# Tutorial 02 - Loading and Visualizing Exported Surface Data

In this tutorial we will look at how to load surface data that was exported from Pupil Player into Python to generate aggregate heatmaps. We will follow these steps:

0. Load a reference image.
1. Load the data using `Pandas`
2. Visualize gaze data for 1 surface for 1 participant as a heatmap.
3. Visualize gaze data for 1 surface for multiple participants as a heatmap.

## 0 - Loading libraries and reference image

In this example, participants were asked to look at the cover of a magazine. We can quickly load the reference image (either from a file or from a url as in the example below):

In [1]:
import numpy as np
from scipy.ndimage import rotate
import matplotlib.pyplot as plt
import urllib

user_agent = 'Mozilla/5.0 (X11; Linux x86_64) AppleWebKit/535.19 (KHTML, like Gecko) Ubuntu/12.04 Chromium/18.0.1025.168 Chrome/18.0.1025.168 Safari/535.19'
url = "https://cdn.technologyreview.com/i/images/mag.coverx1004_2.jpg?sw=800"
magazine_cover_ref_file = urllib.request.urlopen(urllib.request.Request(url, headers={'User-Agent': user_agent}))
magazine_cover_ref_image = np.fliplr(rotate(plt.imread(magazine_cover_ref_file, format='jpg'), 180))

## 1 - Loading Exported Surface Data

Now lets see how to load the exported gaze data for this surface.

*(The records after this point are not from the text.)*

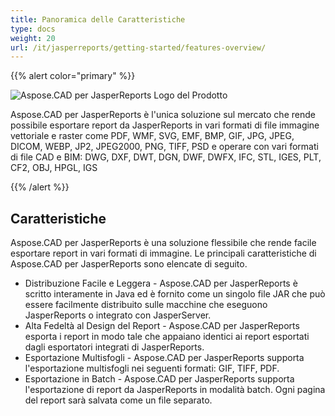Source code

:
 ```yaml
---
title: Panoramica delle Caratteristiche
type: docs
weight: 20
url: /it/jasperreports/getting-started/features-overview/
---
```


{{% alert color="primary" %}}

![Aspose.CAD per JasperReports Logo del Prodotto](/cad/_assets/home_3.png)

Aspose.CAD per JasperReports è l'unica soluzione sul mercato che rende possibile esportare report da JasperReports in vari formati di file immagine vettoriale e raster come PDF, WMF, SVG, EMF, BMP, GIF, JPG, JPEG, DICOM, WEBP, JP2, JPEG2000, PNG, TIFF, PSD e operare con vari formati di file CAD e BIM: DWG, DXF, DWT, DGN, DWF, DWFX, IFC, STL, IGES, PLT, CF2, OBJ, HPGL, IGS

{{% /alert %}}

## Caratteristiche

Aspose.CAD per JasperReports è una soluzione flessibile che rende facile esportare report in vari formati di immagine. Le principali caratteristiche di Aspose.CAD per JasperReports sono elencate di seguito.

- Distribuzione Facile e Leggera - Aspose.CAD per JasperReports è scritto interamente in Java ed è fornito come un singolo file JAR che può essere facilmente distribuito sulle macchine che eseguono JasperReports o integrato con JasperServer.
- Alta Fedeltà al Design del Report - Aspose.CAD per JasperReports esporta i report in modo tale che appaiano identici ai report esportati dagli esportatori integrati di JasperReports.
- Esportazione Multisfogli - Aspose.CAD per JasperReports supporta l'esportazione multisfogli nei seguenti formati: GIF, TIFF, PDF.
- Esportazione in Batch - Aspose.CAD per JasperReports supporta l'esportazione di report da JasperReports in modalità batch. Ogni pagina del report sarà salvata come un file separato.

The file will be named with the pattern `gaze_positions_on_surface_<your-surface-name>_<uid>.csv`

In [2]:
import os
import pandas as pd

recordings_location = '/home/pupil-labs/recordings'
demo_recording = '2019_02_15/000'
file_name = 'gaze_positions_on_surface_magazine_cover_1550027153.7953088.csv'
exported_surface_csv = os.path.join(recordings_location, demo_recording, 
                                    'exports', '000', 'surfaces', file_name)
surface_pd_frame = pd.read_csv(exported_surface_csv)

print("Columns present in exported gaze on surface data:\n {}".format(surface_pd_frame.columns))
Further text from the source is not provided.